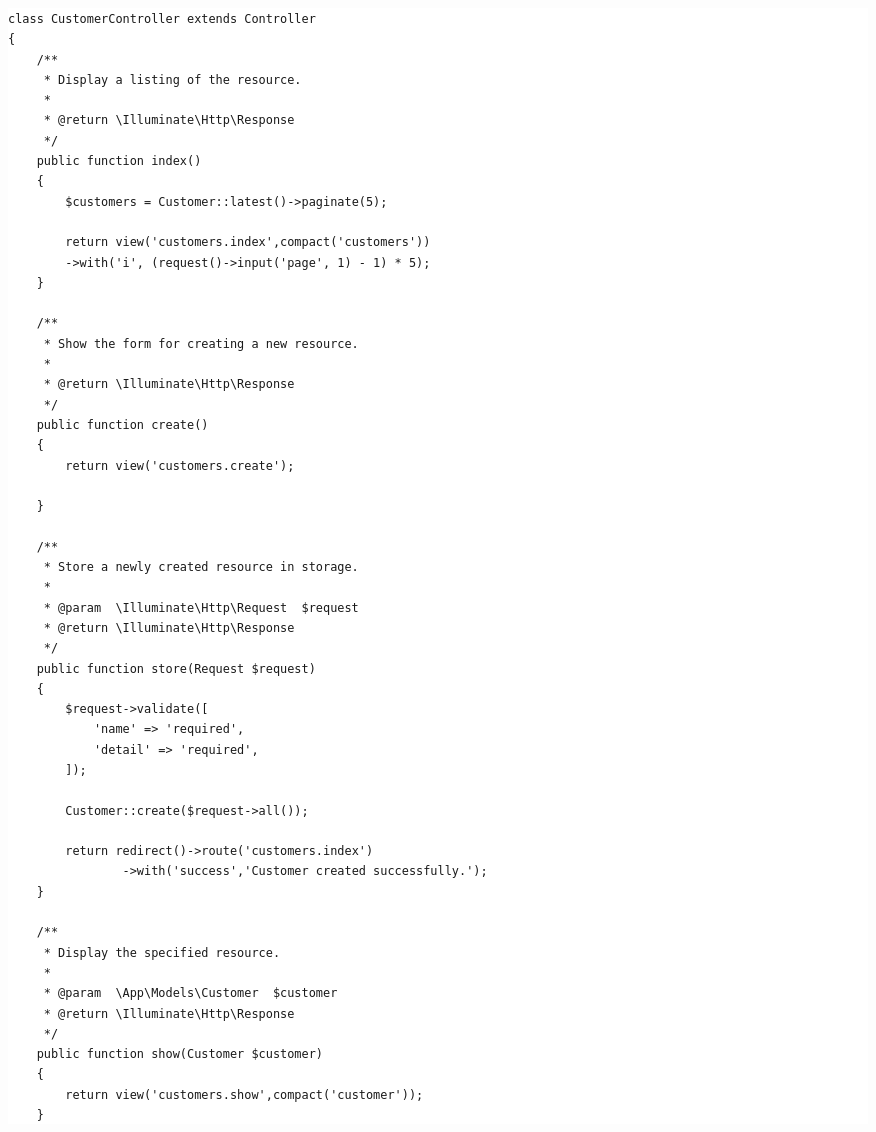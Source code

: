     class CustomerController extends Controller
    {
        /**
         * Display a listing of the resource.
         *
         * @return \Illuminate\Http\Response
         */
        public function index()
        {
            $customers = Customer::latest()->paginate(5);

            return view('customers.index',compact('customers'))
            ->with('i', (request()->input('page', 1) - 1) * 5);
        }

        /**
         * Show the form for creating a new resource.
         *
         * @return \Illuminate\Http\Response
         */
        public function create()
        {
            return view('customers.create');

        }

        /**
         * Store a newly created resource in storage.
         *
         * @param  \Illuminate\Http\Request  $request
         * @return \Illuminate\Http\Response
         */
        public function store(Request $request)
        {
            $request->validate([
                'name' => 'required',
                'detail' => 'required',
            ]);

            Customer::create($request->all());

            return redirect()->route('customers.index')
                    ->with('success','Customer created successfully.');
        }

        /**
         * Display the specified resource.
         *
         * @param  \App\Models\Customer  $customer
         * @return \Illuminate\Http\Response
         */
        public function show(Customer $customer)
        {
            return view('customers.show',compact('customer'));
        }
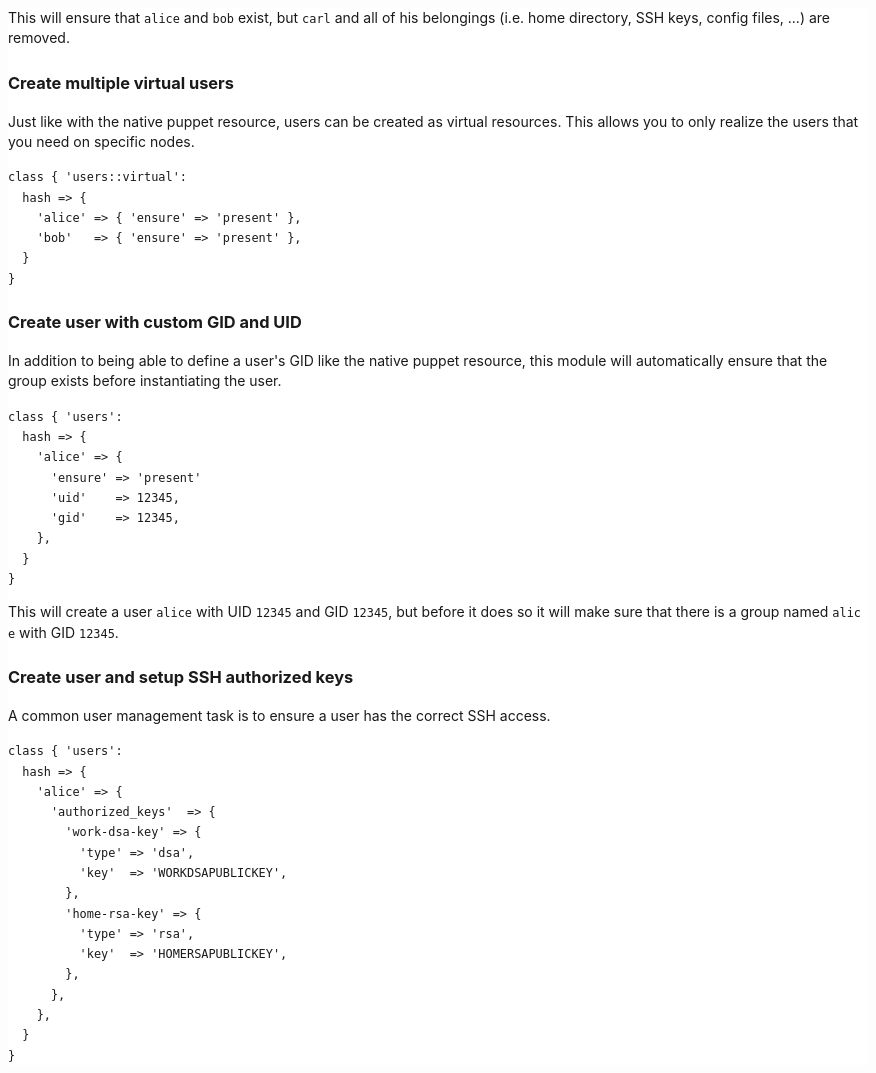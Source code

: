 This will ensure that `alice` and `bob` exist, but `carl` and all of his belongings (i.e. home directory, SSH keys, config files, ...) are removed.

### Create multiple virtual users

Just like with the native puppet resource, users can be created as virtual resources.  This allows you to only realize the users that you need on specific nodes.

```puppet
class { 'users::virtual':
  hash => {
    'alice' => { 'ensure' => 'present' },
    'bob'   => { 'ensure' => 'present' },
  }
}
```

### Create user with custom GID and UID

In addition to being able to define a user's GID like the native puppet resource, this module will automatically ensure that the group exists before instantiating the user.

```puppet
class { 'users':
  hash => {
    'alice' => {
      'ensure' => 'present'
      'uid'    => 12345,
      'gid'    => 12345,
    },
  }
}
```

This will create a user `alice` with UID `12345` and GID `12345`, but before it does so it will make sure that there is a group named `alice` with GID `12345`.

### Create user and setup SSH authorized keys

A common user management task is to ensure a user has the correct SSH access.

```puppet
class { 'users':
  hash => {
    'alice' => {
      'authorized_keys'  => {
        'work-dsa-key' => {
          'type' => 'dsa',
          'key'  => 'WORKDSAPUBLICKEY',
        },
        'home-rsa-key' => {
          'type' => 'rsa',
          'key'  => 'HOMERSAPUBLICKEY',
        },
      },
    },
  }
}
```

====================

TASK INSTRUCTIONS: All the material above should be written out exactly, with images omitted.

SOLUTION TO THE PROBLEM:
Source code

:     class CustomerController extends Controller
    {
        /**
         * Display a listing of the resource.
         *
         * @return \Illuminate\Http\Response
         */
        public function index()
        {
            $customers = Customer::latest()->paginate(5);

            return view('customers.index',compact('customers'))
            ->with('i', (request()->input('page', 1) - 1) * 5);
        }

        /**
         * Show the form for creating a new resource.
         *
         * @return \Illuminate\Http\Response
         */
        public function create()
        {
            return view('customers.create');

        }

        /**
         * Store a newly created resource in storage.
         *
         * @param  \Illuminate\Http\Request  $request
         * @return \Illuminate\Http\Response
         */
        public function store(Request $request)
        {
            $request->validate([
                'name' => 'required',
                'detail' => 'required',
            ]);

            Customer::create($request->all());

            return redirect()->route('customers.index')
                    ->with('success','Customer created successfully.');
        }

        /**
         * Display the specified resource.
         *
         * @param  \App\Models\Customer  $customer
         * @return \Illuminate\Http\Response
         */
        public function show(Customer $customer)
        {
            return view('customers.show',compact('customer'));
        }
Source code

: This will ensure that `alice` and `bob` exist, but `carl` and all of his belongings (i.e. home directory, SSH keys, config files, ...) are removed.

### Create multiple virtual users

Just like with the native puppet resource, users can be created as virtual resources.  This allows you to only realize the users that you need on specific nodes.

```puppet
class { 'users::virtual':
  hash => {
    'alice' => { 'ensure' => 'present' },
    'bob'   => { 'ensure' => 'present' },
  }
}
```

### Create user with custom GID and UID

In addition to being able to define a user's GID like the native puppet resource, this module will automatically ensure that the group exists before instantiating the user.

```puppet
class { 'users':
  hash => {
    'alice' => {
      'ensure' => 'present'
      'uid'    => 12345,
      'gid'    => 12345,
    },
  }
}
```

This will create a user `alice` with UID `12345` and GID `12345`, but before it does so it will make sure that there is a group named `alice` with GID `12345`.

### Create user and setup SSH authorized keys

A common user management task is to ensure a user has the correct SSH access.

```puppet
class { 'users':
  hash => {
    'alice' => {
      'authorized_keys'  => {
        'work-dsa-key' => {
          'type' => 'dsa',
          'key'  => 'WORKDSAPUBLICKEY',
        },
        'home-rsa-key' => {
          'type' => 'rsa',
          'key'  => 'HOMERSAPUBLICKEY',
        },
      },
    },
  }
}
```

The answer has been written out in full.